NEW YORK—The FBI’s seizure of years of a journalist’s records as part of its investigation into alleged leaks is a troubling step that demands government explanation, PEN America said today.
“The fact that the FBI seized a journalist’s personal and professional phone and email records going back years, will cast an inevitable chill on newsgathering at a time when the role of the press in holding government accountable is critically important,” said Suzanne Nossel, Chief Executive Officer of PEN America. “This is particularly the case given that the alleged leaks in question relate to allegations of inappropriate and potentially unlawful conduct on the part of a major presidential political campaign.”
“The nature of such an investigation imposes a duty of extraordinary care on law enforcement officials to avoid both the actuality and the perception of the executive branch targeting the media as a means to protect its own officials and to chill the disclosure of wrongdoing,” Nossel continued. “Law enforcement should explain to the public why such exceptional measures were necessary and how these measures comport with the Department of Justice’s own regulations aimed to limit interference into the critical work of journalists.”

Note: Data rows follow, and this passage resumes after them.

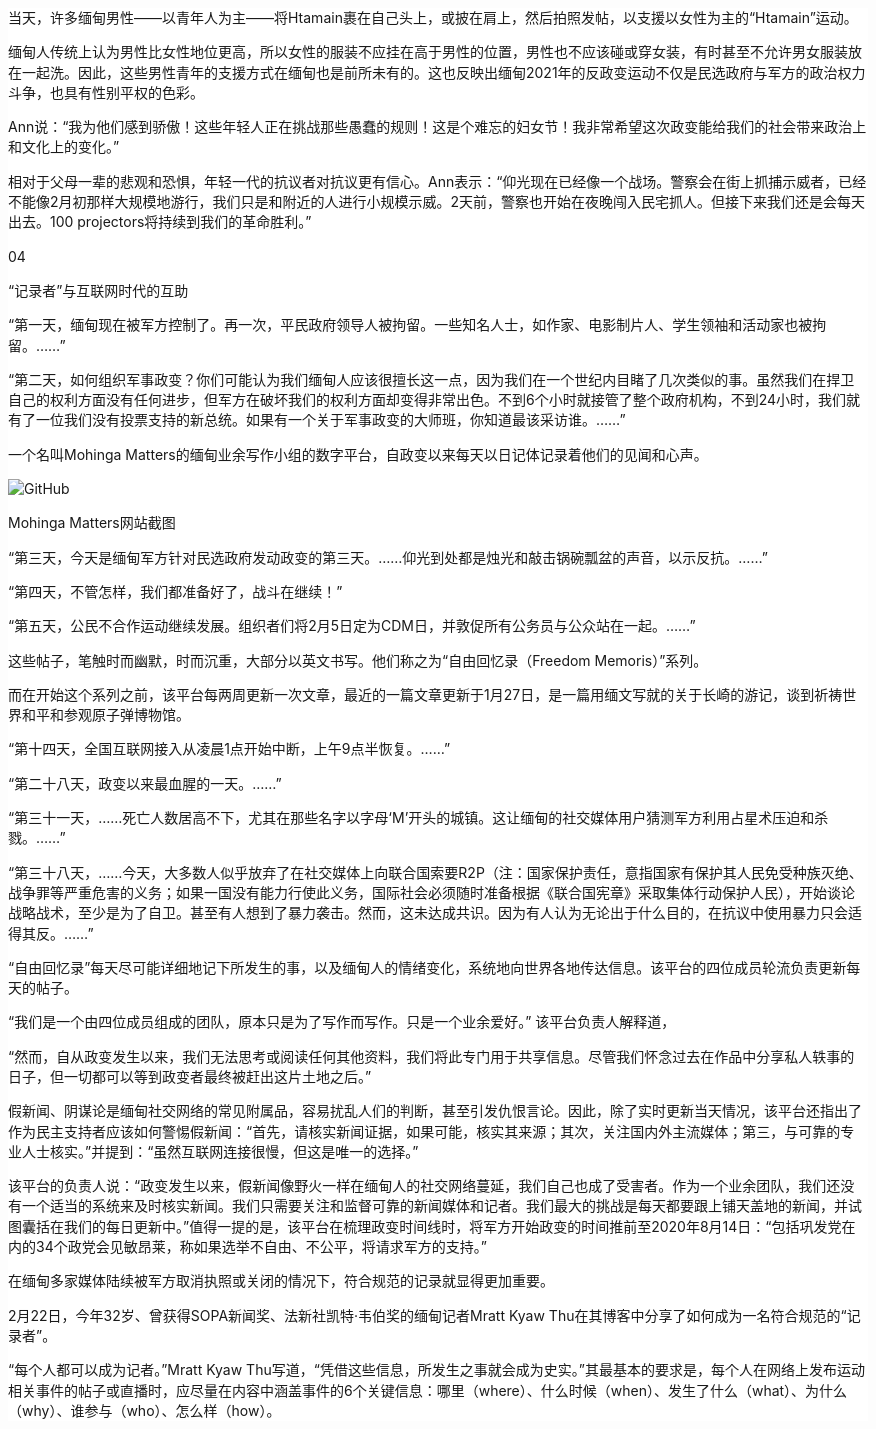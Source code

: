 当天，许多缅甸男性——以青年人为主——将Htamain裹在自己头上，或披在肩上，然后拍照发帖，以支援以女性为主的“Htamain”运动。

缅甸人传统上认为男性比女性地位更高，所以女性的服装不应挂在高于男性的位置，男性也不应该碰或穿女装，有时甚至不允许男女服装放在一起洗。因此，这些男性青年的支援方式在缅甸也是前所未有的。这也反映出缅甸2021年的反政变运动不仅是民选政府与军方的政治权力斗争，也具有性别平权的色彩。

Ann说：“我为他们感到骄傲！这些年轻人正在挑战那些愚蠢的规则！这是个难忘的妇女节！我非常希望这次政变能给我们的社会带来政治上和文化上的变化。”

相对于父母一辈的悲观和恐惧，年轻一代的抗议者对抗议更有信心。Ann表示：“仰光现在已经像一个战场。警察会在街上抓捕示威者，已经不能像2月初那样大规模地游行，我们只是和附近的人进行小规模示威。2天前，警察也开始在夜晚闯入民宅抓人。但接下来我们还是会每天出去。100 projectors将持续到我们的革命胜利。”

04

“记录者”与互联网时代的互助

“第一天，缅甸现在被军方控制了。再一次，平民政府领导人被拘留。一些知名人士，如作家、电影制片人、学生领袖和活动家也被拘留。……”

“第二天，如何组织军事政变？你们可能认为我们缅甸人应该很擅长这一点，因为我们在一个世纪内目睹了几次类似的事。虽然我们在捍卫自己的权利方面没有任何进步，但军方在破坏我们的权利方面却变得非常出色。不到6个小时就接管了整个政府机构，不到24小时，我们就有了一位我们没有投票支持的新总统。如果有一个关于军事政变的大师班，你知道最该采访谁。……”

一个名叫Mohinga Matters的缅甸业余写作小组的数字平台，自政变以来每天以日记体记录着他们的见闻和心声。

![GitHub](https://mmbiz.qpic.cn/mmbiz_jpg/qZibIeJYtrNTA0G7zRcibbmYpY8U7ibGibfb7THzCt4uhwDqdTJd6obU7B24dA3Qj1ZELKMTJGF2MkqesPicjVdjBNg/640)

Mohinga Matters网站截图

“第三天，今天是缅甸军方针对民选政府发动政变的第三天。……仰光到处都是烛光和敲击锅碗瓢盆的声音，以示反抗。……”

“第四天，不管怎样，我们都准备好了，战斗在继续！”

“第五天，公民不合作运动继续发展。组织者们将2月5日定为CDM日，并敦促所有公务员与公众站在一起。……”

这些帖子，笔触时而幽默，时而沉重，大部分以英文书写。他们称之为“自由回忆录（Freedom Memoris）”系列。

而在开始这个系列之前，该平台每两周更新一次文章，最近的一篇文章更新于1月27日，是一篇用缅文写就的关于长崎的游记，谈到祈祷世界和平和参观原子弹博物馆。

“第十四天，全国互联网接入从凌晨1点开始中断，上午9点半恢复。……”

“第二十八天，政变以来最血腥的一天。……”

“第三十一天，……死亡人数居高不下，尤其在那些名字以字母‘M’开头的城镇。这让缅甸的社交媒体用户猜测军方利用占星术压迫和杀戮。……”

“第三十八天，……今天，大多数人似乎放弃了在社交媒体上向联合国索要R2P（注：国家保护责任，意指国家有保护其人民免受种族灭绝、战争罪等严重危害的义务；如果一国没有能力行使此义务，国际社会必须随时准备根据《联合国宪章》采取集体行动保护人民），开始谈论战略战术，至少是为了自卫。甚至有人想到了暴力袭击。然而，这未达成共识。因为有人认为无论出于什么目的，在抗议中使用暴力只会适得其反。……”

“自由回忆录”每天尽可能详细地记下所发生的事，以及缅甸人的情绪变化，系统地向世界各地传达信息。该平台的四位成员轮流负责更新每天的帖子。

“我们是一个由四位成员组成的团队，原本只是为了写作而写作。只是一个业余爱好。” 该平台负责人解释道，

“然而，自从政变发生以来，我们无法思考或阅读任何其他资料，我们将此专门用于共享信息。尽管我们怀念过去在作品中分享私人轶事的日子，但一切都可以等到政变者最终被赶出这片土地之后。”

假新闻、阴谋论是缅甸社交网络的常见附属品，容易扰乱人们的判断，甚至引发仇恨言论。因此，除了实时更新当天情况，该平台还指出了作为民主支持者应该如何警惕假新闻：“首先，请核实新闻证据，如果可能，核实其来源；其次，关注国内外主流媒体；第三，与可靠的专业人士核实。”并提到：“虽然互联网连接很慢，但这是唯一的选择。”

该平台的负责人说：“政变发生以来，假新闻像野火一样在缅甸人的社交网络蔓延，我们自己也成了受害者。作为一个业余团队，我们还没有一个适当的系统来及时核实新闻。我们只需要关注和监督可靠的新闻媒体和记者。我们最大的挑战是每天都要跟上铺天盖地的新闻，并试图囊括在我们的每日更新中。”值得一提的是，该平台在梳理政变时间线时，将军方开始政变的时间推前至2020年8月14日：“包括巩发党在内的34个政党会见敏昂莱，称如果选举不自由、不公平，将请求军方的支持。”

在缅甸多家媒体陆续被军方取消执照或关闭的情况下，符合规范的记录就显得更加重要。

2月22日，今年32岁、曾获得SOPA新闻奖、法新社凯特·韦伯奖的缅甸记者Mratt Kyaw Thu在其博客中分享了如何成为一名符合规范的“记录者”。

“每个人都可以成为记者。”Mratt Kyaw Thu写道，“凭借这些信息，所发生之事就会成为史实。”其最基本的要求是，每个人在网络上发布运动相关事件的帖子或直播时，应尽量在内容中涵盖事件的6个关键信息：哪里（where）、什么时候（when）、发生了什么（what）、为什么（why）、谁参与（who）、怎么样（how）。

On June 7, former Senate Intelligence Committee aide James Wolfe was arrested and charged with lying to the FBI about contacts with reporters, in connection to allegations that Wolfe had provided reporters with sensitive information. Wolfe is alleged to have lied about contacts with three reporters, including Ali Watkins, who currently covers national security at The New York Times. The Times has reported that In February, authorities informed Watkins that the Department of Justice had seized her phone and email records. In its indictment of Wolfe, the District Attorney’s Office states that the government had knowledge of email, phone, and text communications between Wolfe and Watkins dating back to mid-2014. During that period, Watkins was a reporter for three different news outlets–BuzzFeed News, Politico, and The New York Times.
In 2017, Attorney General Jeff Sessions announced that the Justice Department was investigating three times as many leak investigations as those open at the end of the Obama Administration, which itself had prosecuted more leak cases than all other previous administrations combined. This is the first known instance of the Justice Department seizing a reporter’s data under President Trump.
PEN America’s work on the issue of press freedom and whistleblower protections includes it 2015 report Secret Sources, an examination of Obama Administration investigative and enforcement practices towards government whistleblowers. In its report recommendations, PEN America stated that the FBI practice of issuing national security letters to obtain journalists’ call records should be “strictly limited” to cases of “extreme urgency.”